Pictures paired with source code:
+===+
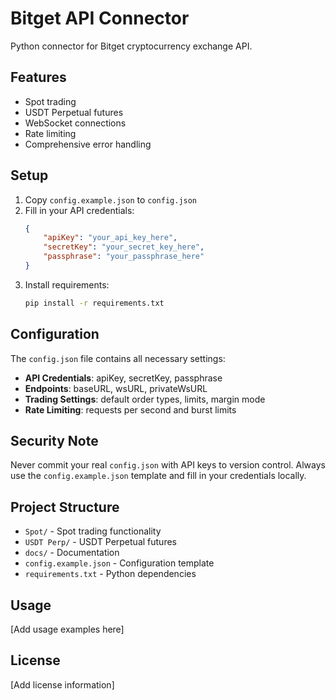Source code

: # Bitget API Connector

Python connector for Bitget cryptocurrency exchange API.

## Features

- Spot trading
- USDT Perpetual futures
- WebSocket connections
- Rate limiting
- Comprehensive error handling

## Setup

1. Copy `config.example.json` to `config.json`
2. Fill in your API credentials:
   ```json
   {
       "apiKey": "your_api_key_here",
       "secretKey": "your_secret_key_here", 
       "passphrase": "your_passphrase_here"
   }
   ```
3. Install requirements:
   ```bash
   pip install -r requirements.txt
   ```

## Configuration

The `config.json` file contains all necessary settings:

- **API Credentials**: apiKey, secretKey, passphrase
- **Endpoints**: baseURL, wsURL, privateWsURL  
- **Trading Settings**: default order types, limits, margin mode
- **Rate Limiting**: requests per second and burst limits

## Security Note

Never commit your real `config.json` with API keys to version control. Always use the `config.example.json` template and fill in your credentials locally.

## Project Structure

- `Spot/` - Spot trading functionality
- `USDT Perp/` - USDT Perpetual futures
- `docs/` - Documentation
- `config.example.json` - Configuration template
- `requirements.txt` - Python dependencies

## Usage

[Add usage examples here]

## License

[Add license information]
+===+
* Exercise description *
Only the lines that contain the string "secretKey" should be copied from the entries above.

* Result for this task *
       "secretKey": "your_secret_key_here", 
- **API Credentials**: apiKey, secretKey, passphrase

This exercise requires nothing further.